В одно прекрасное утро вышли таблоиды с их фотографиями. Байрон написал ей:
Надеюсь, ты запаслась продуктами на целую неделю. Думаю, ближайшее время тебе будет очень неприятно стоять в очереди в кассу.
Эйми: Плохи наши дела, да?
Байрон: Мы попали на обложку «Сан». Вообще-то снимок на обложке не так уж плох… Но внутри просто ужас что такое. Боже, прости меня! Как же мне хочется поймать этого прохиндея и придушить его ремешком от фотоаппарата!
Эйми захотелось самой все увидеть. Предчувствуя недоброе, она приблизилась к очереди в кассу и сразу заметила фото. Большую часть снимка занимал Байрон. Он прижимал Эйми к груди, а лицо его выражало гнев. Одной рукой он закрывал ей лицо, а другую руку тянул к камере, словно хотел закрыть объектив или выхватить ее у фотографа.
Рядом были люди, поэтому у Эйми не хватило смелости открыть таблоид и посмотреть, какие фото внутри. Она купила журнал и принесла его домой. Открыла и в немом шоке уставилась на фотографии, где она в голом виде бежит вверх по лестнице. Когда она взглянула на заголовок, ее чуть не стошнило.

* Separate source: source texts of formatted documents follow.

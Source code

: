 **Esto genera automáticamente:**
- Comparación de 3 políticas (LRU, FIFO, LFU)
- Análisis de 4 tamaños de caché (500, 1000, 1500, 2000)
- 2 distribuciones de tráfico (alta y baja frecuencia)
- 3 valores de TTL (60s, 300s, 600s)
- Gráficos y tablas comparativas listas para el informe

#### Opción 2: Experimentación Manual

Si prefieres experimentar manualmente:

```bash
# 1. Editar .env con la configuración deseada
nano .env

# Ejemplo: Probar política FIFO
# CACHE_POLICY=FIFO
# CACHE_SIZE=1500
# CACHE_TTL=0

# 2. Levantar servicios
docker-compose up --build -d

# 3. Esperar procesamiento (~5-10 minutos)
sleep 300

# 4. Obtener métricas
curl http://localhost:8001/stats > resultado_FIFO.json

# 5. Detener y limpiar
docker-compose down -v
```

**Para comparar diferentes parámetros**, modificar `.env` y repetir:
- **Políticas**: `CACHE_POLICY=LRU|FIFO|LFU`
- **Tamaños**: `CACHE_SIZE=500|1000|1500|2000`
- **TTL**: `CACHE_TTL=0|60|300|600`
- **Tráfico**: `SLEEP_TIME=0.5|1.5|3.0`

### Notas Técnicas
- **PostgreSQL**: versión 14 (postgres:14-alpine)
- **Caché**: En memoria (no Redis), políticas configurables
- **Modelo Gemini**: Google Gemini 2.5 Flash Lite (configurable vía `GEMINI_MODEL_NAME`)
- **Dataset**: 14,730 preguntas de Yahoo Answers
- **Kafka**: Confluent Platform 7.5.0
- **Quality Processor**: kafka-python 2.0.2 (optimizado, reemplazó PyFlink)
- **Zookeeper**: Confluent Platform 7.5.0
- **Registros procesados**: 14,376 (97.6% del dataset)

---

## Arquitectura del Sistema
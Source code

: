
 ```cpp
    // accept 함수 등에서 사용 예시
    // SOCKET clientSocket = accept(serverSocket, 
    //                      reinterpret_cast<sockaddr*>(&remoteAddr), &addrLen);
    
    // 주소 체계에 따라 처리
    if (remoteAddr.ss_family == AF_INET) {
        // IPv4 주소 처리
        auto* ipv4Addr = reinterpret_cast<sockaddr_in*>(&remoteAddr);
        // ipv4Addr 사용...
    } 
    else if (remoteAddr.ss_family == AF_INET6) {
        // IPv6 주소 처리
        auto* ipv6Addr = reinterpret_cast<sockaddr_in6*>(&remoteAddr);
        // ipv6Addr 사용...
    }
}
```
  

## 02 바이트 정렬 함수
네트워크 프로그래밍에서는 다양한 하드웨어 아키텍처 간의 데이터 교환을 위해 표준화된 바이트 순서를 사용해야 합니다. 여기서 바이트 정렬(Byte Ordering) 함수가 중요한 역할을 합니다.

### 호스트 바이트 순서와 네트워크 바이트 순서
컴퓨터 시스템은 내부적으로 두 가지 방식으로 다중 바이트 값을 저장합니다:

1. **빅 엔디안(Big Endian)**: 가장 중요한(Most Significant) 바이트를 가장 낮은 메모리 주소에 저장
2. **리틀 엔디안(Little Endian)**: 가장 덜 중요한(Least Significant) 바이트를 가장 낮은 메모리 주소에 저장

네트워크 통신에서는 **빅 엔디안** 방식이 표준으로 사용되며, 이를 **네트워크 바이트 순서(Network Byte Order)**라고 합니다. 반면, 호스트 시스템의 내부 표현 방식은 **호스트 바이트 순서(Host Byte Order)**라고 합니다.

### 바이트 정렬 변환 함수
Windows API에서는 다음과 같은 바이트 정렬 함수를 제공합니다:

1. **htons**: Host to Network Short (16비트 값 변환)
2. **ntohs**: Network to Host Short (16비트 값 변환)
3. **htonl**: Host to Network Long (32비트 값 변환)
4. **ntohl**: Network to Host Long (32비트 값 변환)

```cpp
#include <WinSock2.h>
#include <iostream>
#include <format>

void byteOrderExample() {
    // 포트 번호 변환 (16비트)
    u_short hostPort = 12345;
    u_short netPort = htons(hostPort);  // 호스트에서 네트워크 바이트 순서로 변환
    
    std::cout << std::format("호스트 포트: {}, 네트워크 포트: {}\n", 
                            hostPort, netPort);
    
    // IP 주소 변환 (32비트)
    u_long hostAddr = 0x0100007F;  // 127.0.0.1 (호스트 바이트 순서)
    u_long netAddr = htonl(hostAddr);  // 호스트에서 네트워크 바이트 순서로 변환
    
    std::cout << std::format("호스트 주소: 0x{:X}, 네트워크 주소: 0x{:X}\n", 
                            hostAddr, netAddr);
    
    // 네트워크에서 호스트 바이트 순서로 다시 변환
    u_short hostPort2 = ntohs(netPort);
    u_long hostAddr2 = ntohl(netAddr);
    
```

Байрона Паркса застукали с домработницей.
Вдруг кто-нибудь догадается, что это она? Правда, на обложке не был упомянут остров Сент-Бартс, но некоторые люди (Мэдди, Кристин, Элда и Мим) вполне могут это вычислить, если откроют журнал и прочитают статью. Слава Богу, что никто из них не читает таблоиды!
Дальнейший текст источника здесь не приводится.